Binding 0.0.0.0:80 conflicts with 100.x.y.z:80
Even if both IPs are "valid", Docker treats 0.0.0.0 as a superset. I had caddy-public binding 0.0.0.0:80 and caddy-tailscale binding 100.64.0.1:80 and got intermittent startup failures depending on order.
The fix is to pin both to specific IPs (LAN IP for public, Tailscale IP for tailnet).
No overlap, no race.
caddy-docker-proxy needs the service's network
The Caddy's CADDY_INGRESS_NETWORKS filter and the actual routing both require the proxied service to be on the same Docker network as the Caddy.
A service can be on additional networks (for its own database, etc.), but it needs at least the Caddy's ingress network, or it's invisible.
Would I do it again?
Yes. The initial setup was surprisingly painful because there were multiple failures stacking on top of each other, but the resulting architecture is clean and cheap to extend.

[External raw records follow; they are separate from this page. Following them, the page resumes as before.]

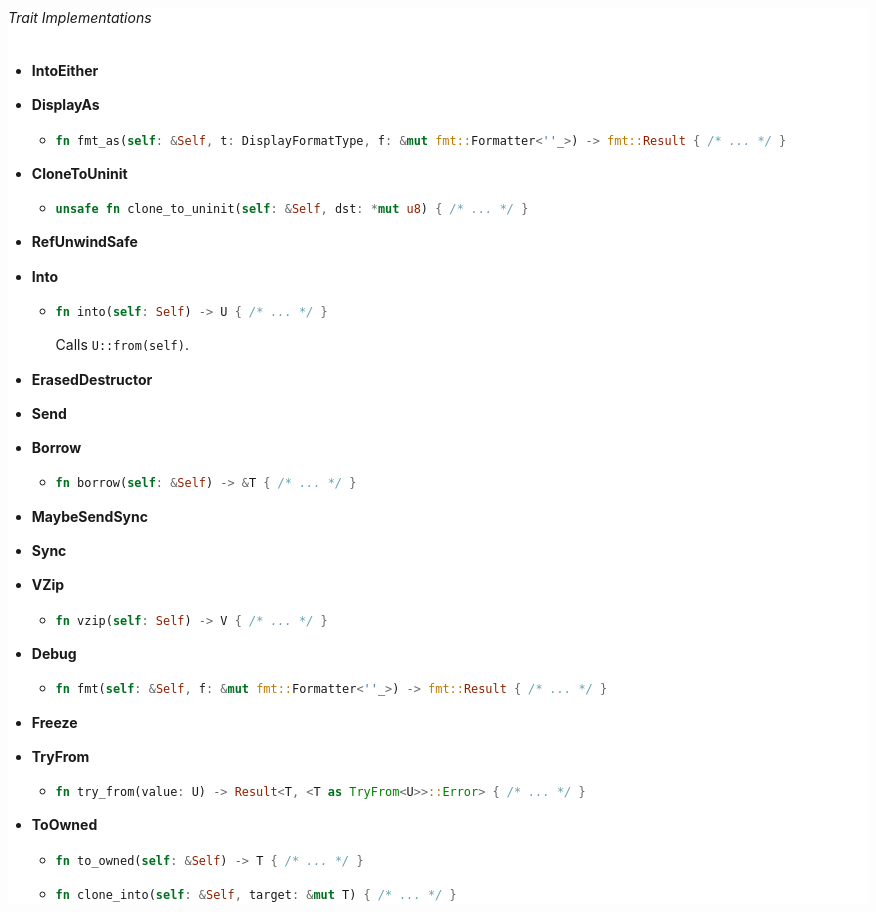 ###### Trait Implementations

- **IntoEither**
- **DisplayAs**
  - ```rust
    fn fmt_as(self: &Self, t: DisplayFormatType, f: &mut fmt::Formatter<''_>) -> fmt::Result { /* ... */ }
    ```

- **CloneToUninit**
  - ```rust
    unsafe fn clone_to_uninit(self: &Self, dst: *mut u8) { /* ... */ }
    ```

- **RefUnwindSafe**
- **Into**
  - ```rust
    fn into(self: Self) -> U { /* ... */ }
    ```
    Calls `U::from(self)`.

- **ErasedDestructor**
- **Send**
- **Borrow**
  - ```rust
    fn borrow(self: &Self) -> &T { /* ... */ }
    ```

- **MaybeSendSync**
- **Sync**
- **VZip**
  - ```rust
    fn vzip(self: Self) -> V { /* ... */ }
    ```

- **Debug**
  - ```rust
    fn fmt(self: &Self, f: &mut fmt::Formatter<''_>) -> fmt::Result { /* ... */ }
    ```

- **Freeze**
- **TryFrom**
  - ```rust
    fn try_from(value: U) -> Result<T, <T as TryFrom<U>>::Error> { /* ... */ }
    ```

- **ToOwned**
  - ```rust
    fn to_owned(self: &Self) -> T { /* ... */ }
    ```

  - ```rust
    fn clone_into(self: &Self, target: &mut T) { /* ... */ }
    ```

Every new service I add goes through the same dead-simple decision:
- Public:
caddy.*labels,caddy_publicnetwork, DNS record in Gandi. - Private:
caddy_ts.*labels,caddy_tailscalenetwork, DNS record in Blocky.
No firewall rules to keep in sync; no per-service auth middleware; no "I'll just expose it temporarily" that becomes permanent.
The short lesson from the whole exercise: Tailscale is excellent at making "just me" services reachable from my devices, but integrating it with a Docker-based reverse proxy has more sharp edges than either technology has on its own. Binding your listeners to specific IPs, failing loudly on missing env vars, and giving containers explicit DNS resolvers are the three habits that would have saved me most of the pain.
Future improvement: limited access for other people
With this setup I lost the ability to share an Immich album with my family or friends, or to share a Nextcloud folder by sending a link. These are genuine helpful use cases that I would like to restore in some way.
For my family I will study getting them access to my tailnet, and then using ACLs to restrict their devices to only the services they need.
For file sharing I'm researching options like Filestash or FileBrowser Quantum, which are tailored services for this particular use case. What I want is to make the full admin UI accessible only through tailnet, and make their public sharing endpoints Internet-routable.
Whatever solutions I land on I will likely write blog posts about them.